Partial application in LLVM

Question

I am trying to create a function "add" that can be applied to a single argument, and subsequently another. I can't figure out how to represent this with LLVM IR, as I don't understand how to call a function with a single value, then save the value somewhere in memory and return another function that is applied to that val. I would need some sort of closure mechanism in LLVM.

I have searched for implementations of this in C so that I could view the emitted LLVM through clang, but the solutions I found were wildly complex, so I thought I might just investigate LLVM directly.

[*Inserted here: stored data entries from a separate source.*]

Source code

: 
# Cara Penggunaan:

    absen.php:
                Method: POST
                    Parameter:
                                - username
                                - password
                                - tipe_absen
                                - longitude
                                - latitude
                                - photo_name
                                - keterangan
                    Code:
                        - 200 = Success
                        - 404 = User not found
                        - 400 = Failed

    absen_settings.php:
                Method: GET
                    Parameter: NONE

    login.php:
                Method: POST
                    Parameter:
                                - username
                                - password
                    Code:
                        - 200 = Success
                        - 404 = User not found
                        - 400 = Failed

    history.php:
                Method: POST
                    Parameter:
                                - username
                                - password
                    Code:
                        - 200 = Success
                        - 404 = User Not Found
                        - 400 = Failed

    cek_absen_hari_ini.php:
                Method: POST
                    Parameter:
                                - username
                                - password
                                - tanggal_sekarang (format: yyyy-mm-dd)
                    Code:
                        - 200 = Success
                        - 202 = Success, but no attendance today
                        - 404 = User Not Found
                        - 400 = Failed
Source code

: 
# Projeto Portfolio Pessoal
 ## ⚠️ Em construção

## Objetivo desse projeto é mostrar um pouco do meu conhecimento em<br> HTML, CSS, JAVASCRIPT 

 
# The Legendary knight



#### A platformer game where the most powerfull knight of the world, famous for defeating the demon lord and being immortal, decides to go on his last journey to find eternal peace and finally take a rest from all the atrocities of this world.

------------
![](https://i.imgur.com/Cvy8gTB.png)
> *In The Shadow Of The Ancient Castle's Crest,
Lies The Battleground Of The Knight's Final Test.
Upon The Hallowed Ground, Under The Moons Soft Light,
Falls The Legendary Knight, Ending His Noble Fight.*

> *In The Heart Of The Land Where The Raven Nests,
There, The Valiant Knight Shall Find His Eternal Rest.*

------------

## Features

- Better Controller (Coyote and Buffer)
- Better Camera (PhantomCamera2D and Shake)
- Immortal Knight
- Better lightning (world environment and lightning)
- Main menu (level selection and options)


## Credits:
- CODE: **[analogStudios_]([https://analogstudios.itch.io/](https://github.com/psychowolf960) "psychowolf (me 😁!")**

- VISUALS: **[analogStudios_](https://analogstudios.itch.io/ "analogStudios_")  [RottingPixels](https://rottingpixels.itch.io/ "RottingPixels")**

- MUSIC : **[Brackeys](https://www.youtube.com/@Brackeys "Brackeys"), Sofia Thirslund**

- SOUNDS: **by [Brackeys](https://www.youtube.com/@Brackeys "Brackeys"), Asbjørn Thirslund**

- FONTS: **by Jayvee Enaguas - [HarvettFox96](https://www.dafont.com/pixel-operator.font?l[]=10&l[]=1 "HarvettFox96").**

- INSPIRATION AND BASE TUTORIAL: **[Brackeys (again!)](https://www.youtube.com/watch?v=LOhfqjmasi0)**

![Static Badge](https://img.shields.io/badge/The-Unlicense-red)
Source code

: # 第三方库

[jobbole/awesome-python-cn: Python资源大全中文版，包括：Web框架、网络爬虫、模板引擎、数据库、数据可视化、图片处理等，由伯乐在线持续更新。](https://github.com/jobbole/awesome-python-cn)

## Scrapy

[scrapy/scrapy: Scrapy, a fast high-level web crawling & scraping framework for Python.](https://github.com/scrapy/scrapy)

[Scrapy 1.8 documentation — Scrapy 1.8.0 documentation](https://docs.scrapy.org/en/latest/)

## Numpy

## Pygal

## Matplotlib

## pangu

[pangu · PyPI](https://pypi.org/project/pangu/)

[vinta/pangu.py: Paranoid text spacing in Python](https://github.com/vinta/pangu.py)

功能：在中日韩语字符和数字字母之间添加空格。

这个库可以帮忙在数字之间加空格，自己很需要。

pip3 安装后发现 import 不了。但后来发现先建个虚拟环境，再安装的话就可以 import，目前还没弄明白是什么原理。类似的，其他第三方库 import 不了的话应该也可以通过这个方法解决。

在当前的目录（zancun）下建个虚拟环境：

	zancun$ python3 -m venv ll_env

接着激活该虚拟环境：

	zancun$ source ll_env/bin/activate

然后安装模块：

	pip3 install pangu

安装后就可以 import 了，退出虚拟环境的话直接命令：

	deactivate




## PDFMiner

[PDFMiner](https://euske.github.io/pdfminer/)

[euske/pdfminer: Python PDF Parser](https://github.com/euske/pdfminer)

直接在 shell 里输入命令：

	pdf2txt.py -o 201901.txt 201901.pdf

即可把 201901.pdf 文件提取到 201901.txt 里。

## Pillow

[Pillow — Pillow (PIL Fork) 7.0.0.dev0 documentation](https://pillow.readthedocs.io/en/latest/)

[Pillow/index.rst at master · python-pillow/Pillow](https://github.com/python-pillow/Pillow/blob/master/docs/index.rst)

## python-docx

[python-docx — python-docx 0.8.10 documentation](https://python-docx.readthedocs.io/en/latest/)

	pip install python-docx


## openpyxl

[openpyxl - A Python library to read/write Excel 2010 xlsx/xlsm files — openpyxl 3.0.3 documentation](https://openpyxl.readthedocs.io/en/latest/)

This would be the uncurried version

define i8 @add(i8 %a, i8 %b) {
entry:
  %res = add i8 %a, %b
  ret i8 %res
}

And somehow I'd like for add(1) to return an i8 (i8) type. I figure I'll have to split the function up somehow.

ps. I am looking into this because I'm working on a compiler for a small functional language, so I'm looking for any advice concering the implementation of partial application/currying in compiler design in general.

Update: I now have the following code working, but it's a quite complicated and I don't think it'll be easy to generate automatically

declare i32 @printf(i8* noalias nocapture, ...)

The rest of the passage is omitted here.